London city councillors sent a clear message to Queen's Park on Tuesday, passing a motion that opposes the province's move to eliminate ranked ballot voting as an option for Ontario municipalities in the 2022 municipal elections.
Council passed by a 14-1 vote a motion which does the following:
Expresses London's opposition to the province's move.
Argues that each municipality should choose which voting system they use.
Asks that the province consult with municipalities before introducing legislative changes "of this magnitude."
Calls on Mayor Ed Holder to ask that London be exempt from the legislation if it passes.
Calls on city staff to report back on the costs of London switching back to first-past-the-post for the 2022 election.
Only Coun. Phil Squire voted against the motion, saying he was never a proponent of ranked ballots and wanted to remain consistent.
Some of the councillors who spoke and voted in favour of the motion said they were taken aback by the Ford government's move, which many described as a sudden intrusion into local government decision-making.
The wording to eliminate ranked ballots was tacked on as a single line in legislation that largely deals with COVID-19 relief.
"Regardless of whether you support ranked ballots or not, local decision-making matters," said Coun. Shawn Lewis.
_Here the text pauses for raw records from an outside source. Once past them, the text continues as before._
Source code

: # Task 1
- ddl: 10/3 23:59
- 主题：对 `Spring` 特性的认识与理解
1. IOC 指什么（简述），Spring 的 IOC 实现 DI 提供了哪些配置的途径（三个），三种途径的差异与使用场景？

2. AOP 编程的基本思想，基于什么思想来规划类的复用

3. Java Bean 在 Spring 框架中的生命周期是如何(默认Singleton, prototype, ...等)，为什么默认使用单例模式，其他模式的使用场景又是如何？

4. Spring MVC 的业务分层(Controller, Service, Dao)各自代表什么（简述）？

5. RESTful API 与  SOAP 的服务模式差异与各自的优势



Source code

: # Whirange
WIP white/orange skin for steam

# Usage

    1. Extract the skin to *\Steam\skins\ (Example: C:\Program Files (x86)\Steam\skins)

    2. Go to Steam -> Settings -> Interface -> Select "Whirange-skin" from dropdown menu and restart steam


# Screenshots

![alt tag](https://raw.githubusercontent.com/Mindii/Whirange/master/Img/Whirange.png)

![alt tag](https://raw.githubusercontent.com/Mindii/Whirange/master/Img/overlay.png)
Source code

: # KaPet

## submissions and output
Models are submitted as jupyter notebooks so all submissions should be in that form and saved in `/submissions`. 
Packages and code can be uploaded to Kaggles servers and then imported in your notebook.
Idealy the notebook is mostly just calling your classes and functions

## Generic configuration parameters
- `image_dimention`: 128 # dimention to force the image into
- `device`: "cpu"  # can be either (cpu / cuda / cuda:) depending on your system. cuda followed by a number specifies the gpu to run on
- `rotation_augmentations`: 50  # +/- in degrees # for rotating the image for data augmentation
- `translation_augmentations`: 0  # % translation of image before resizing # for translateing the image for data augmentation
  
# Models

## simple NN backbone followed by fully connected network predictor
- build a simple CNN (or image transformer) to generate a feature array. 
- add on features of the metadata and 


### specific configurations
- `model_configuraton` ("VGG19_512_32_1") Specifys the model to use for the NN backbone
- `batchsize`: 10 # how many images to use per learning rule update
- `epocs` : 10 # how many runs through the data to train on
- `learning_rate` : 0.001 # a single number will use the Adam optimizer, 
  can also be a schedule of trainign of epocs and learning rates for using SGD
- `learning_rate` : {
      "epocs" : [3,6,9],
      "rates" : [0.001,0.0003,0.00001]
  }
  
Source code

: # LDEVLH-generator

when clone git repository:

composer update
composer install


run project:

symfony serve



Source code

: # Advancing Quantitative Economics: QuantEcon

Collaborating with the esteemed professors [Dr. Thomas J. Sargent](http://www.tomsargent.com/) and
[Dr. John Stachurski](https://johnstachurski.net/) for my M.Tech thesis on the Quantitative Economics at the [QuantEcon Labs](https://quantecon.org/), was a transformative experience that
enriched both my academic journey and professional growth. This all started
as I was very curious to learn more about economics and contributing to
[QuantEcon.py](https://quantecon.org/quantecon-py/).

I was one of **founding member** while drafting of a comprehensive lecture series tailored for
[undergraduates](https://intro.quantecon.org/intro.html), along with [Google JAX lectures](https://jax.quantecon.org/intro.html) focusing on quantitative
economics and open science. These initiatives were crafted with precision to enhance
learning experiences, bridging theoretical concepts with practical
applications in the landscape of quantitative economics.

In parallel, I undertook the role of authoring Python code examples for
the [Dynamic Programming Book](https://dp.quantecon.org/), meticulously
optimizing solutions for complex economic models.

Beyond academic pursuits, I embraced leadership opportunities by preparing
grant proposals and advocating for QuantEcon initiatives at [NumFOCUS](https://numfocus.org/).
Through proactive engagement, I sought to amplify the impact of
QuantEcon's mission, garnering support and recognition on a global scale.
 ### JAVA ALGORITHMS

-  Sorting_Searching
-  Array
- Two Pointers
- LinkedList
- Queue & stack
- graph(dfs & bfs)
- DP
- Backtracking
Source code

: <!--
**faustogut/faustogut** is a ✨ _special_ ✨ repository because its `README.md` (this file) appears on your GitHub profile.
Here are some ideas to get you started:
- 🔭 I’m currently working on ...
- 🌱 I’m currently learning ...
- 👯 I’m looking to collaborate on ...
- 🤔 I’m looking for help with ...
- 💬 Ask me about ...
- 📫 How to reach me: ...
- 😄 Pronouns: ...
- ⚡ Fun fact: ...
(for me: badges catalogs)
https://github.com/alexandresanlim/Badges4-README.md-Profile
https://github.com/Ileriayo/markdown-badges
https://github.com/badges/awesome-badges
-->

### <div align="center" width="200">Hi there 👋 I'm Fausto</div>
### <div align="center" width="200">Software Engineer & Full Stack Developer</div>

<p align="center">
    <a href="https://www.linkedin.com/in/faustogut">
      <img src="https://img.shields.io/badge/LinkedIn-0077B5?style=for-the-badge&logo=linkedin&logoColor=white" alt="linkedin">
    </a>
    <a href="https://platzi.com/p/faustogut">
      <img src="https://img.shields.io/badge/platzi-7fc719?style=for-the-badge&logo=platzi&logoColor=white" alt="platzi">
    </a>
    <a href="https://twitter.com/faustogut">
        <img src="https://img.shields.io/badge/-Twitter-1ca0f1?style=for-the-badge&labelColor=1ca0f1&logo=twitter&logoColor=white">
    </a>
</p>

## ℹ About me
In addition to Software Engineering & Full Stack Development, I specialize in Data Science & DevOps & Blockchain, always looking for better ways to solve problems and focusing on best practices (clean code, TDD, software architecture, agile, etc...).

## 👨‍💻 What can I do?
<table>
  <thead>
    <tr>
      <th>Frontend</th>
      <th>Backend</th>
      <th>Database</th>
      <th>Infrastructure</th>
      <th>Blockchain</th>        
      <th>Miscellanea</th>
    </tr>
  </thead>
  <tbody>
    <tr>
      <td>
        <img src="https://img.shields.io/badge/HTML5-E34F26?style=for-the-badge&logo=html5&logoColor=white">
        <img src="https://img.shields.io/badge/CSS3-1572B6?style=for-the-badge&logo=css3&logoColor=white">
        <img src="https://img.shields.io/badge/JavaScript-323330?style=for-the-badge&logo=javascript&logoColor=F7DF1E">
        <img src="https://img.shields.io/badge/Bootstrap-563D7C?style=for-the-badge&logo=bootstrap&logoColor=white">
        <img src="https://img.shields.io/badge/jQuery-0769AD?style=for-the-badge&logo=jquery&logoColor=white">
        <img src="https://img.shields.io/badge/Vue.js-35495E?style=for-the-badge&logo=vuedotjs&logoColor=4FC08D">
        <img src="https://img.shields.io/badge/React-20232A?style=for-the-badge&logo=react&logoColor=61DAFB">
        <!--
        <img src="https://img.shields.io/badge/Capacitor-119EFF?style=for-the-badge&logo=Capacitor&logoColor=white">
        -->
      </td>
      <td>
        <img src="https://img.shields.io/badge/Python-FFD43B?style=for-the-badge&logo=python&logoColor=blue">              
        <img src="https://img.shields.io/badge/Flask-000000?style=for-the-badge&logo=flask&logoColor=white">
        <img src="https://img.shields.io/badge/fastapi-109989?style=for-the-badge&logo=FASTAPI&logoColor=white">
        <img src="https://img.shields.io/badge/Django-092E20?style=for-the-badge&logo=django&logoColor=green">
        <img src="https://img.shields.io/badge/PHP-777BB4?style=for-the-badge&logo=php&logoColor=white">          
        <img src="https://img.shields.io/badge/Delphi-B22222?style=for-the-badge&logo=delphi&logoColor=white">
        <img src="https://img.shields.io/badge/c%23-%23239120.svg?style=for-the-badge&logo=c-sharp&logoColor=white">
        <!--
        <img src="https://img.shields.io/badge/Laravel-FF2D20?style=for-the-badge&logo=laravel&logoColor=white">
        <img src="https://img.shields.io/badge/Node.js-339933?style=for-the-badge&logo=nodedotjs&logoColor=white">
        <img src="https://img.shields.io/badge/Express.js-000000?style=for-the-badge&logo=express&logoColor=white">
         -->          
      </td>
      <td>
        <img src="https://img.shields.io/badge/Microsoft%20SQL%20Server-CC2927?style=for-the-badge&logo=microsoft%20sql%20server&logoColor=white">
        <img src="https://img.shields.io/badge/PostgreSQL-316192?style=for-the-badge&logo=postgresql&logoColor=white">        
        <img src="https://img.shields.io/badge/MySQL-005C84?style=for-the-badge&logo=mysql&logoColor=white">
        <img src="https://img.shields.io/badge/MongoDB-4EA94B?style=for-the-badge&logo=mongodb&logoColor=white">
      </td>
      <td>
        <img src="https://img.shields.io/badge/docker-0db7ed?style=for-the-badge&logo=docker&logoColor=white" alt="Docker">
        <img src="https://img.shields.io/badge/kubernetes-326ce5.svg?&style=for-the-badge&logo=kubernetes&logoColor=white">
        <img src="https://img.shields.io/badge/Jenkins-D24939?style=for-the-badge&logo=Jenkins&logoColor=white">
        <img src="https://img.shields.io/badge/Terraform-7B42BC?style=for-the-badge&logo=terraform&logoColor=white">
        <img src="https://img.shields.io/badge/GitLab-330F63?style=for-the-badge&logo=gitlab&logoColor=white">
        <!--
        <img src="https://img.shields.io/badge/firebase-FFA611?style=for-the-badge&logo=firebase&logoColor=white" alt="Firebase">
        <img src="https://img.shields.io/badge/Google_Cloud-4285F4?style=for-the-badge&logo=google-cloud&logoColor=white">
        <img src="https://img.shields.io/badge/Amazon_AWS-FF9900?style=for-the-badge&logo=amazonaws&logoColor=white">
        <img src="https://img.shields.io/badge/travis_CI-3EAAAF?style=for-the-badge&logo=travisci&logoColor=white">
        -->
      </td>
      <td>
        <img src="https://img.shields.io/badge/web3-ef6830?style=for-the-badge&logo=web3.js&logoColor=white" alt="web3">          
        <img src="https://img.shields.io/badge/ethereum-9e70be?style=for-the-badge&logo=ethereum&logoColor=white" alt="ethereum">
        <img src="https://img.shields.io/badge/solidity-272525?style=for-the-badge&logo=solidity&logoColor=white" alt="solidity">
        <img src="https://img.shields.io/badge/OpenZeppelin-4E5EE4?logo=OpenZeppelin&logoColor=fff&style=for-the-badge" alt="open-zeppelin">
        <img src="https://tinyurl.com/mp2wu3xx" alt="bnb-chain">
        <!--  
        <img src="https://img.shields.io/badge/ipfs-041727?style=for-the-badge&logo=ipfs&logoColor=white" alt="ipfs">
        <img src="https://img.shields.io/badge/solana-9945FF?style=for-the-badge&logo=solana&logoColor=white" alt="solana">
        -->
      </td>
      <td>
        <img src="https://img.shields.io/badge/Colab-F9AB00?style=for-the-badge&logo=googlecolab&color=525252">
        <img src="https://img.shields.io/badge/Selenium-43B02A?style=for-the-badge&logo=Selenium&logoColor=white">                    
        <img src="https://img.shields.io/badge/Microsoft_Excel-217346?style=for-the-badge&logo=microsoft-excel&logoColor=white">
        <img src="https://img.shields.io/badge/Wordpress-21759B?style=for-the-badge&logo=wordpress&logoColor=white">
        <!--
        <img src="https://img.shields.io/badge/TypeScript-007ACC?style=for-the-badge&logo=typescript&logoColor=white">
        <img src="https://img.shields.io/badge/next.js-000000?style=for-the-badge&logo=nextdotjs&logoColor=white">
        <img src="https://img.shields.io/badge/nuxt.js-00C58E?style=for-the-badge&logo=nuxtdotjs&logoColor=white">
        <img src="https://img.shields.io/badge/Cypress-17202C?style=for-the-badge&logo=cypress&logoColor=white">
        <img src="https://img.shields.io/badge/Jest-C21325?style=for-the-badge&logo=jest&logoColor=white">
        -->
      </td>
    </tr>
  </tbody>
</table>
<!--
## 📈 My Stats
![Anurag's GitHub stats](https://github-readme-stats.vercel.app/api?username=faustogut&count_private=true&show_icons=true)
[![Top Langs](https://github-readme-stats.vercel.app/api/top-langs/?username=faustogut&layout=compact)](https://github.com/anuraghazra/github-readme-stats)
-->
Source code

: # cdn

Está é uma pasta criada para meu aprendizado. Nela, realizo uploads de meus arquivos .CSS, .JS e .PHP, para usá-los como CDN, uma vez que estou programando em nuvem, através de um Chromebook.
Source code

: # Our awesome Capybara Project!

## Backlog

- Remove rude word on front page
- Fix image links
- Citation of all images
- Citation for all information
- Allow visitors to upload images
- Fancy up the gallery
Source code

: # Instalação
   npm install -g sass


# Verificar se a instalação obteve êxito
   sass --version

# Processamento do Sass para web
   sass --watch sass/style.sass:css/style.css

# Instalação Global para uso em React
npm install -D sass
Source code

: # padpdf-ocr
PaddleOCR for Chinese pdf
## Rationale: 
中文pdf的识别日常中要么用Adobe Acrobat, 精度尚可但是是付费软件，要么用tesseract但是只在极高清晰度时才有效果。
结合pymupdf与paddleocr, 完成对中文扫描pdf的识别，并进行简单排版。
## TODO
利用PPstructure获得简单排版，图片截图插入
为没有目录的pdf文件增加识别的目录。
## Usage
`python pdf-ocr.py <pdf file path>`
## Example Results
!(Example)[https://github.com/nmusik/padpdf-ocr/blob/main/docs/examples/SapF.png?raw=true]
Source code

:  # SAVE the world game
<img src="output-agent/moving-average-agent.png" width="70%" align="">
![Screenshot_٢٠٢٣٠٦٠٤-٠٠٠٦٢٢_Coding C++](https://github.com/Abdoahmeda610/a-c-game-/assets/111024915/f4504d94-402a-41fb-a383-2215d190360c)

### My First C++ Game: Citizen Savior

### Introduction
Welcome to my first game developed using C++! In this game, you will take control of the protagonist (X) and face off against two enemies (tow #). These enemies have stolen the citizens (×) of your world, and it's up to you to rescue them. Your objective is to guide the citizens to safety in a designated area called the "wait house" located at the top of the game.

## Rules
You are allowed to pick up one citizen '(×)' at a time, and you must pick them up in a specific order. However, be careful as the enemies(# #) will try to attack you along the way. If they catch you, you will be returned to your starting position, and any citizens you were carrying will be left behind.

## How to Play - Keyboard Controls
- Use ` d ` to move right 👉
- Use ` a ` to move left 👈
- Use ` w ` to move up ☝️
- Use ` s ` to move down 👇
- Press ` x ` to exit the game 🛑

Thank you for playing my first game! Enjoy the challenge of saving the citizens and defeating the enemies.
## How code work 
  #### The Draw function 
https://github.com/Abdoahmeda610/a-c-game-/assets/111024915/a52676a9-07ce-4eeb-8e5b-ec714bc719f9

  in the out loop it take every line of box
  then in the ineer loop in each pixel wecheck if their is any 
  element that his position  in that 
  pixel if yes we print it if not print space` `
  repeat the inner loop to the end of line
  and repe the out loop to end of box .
Lewis said ranked ballots have been "a very good thing for the democratic system in London" while Coun. Anna Hopkins said the province's decision "is a concern for all municipalities in Ontario."
Coun. Josh Morgan, who seconded the motion, said the provincial government has been a "great partner" supporting London and other Ontario municipalities through the upheaval of COVID-19, but said this decision on ranked ballots runs in the face of "the principle of local decision-making."
Morgan said Premier Doug Ford often speaks about taking steps to empower municipalities but that "this decision doesn't fit with those statements."
Province's move 'very wasteful'
Deputy Mayor Jesse Helmer said the City of London has incurred one-time costs in its move to ranked ballot voting after the previous provincial government passed legislation that made it possible for municipalities to try it.
"It seems to me to be very wasteful to throw away that investment after making the change after just one election," said Helmer, who said he's hoping the province will reconsider the move.
Beyond the jurisdictional issue, a few councillors clearly feel the province's decision stands to take away a considerable achievement for London after the city was able to successfully stage Canada's first road-test of an entirely new system of voting.
"London has proven quite well that the option of ranked ballots can be effective," said Coun. Stephen Turner.
Unlike the first-past-the post system, ranked ballots allow voters to rank candidates based on their preference. The votes are redistributed based on these rankings in subsequent vote counts until one candidate achieves a majority.
London's move to ranked ballots has been credited with inspiring a more diverse pool of candidates to run, including Arielle Kayabaga, who became the city's first black female candidate in 2018.
After London's success with ranked ballots in 2018, voters in other Ontario municipalities, including Kingston and Cambridge, voted to use them in the next election.
Mayor Ed Holder did not speak in favour of the motion although he did vote for it.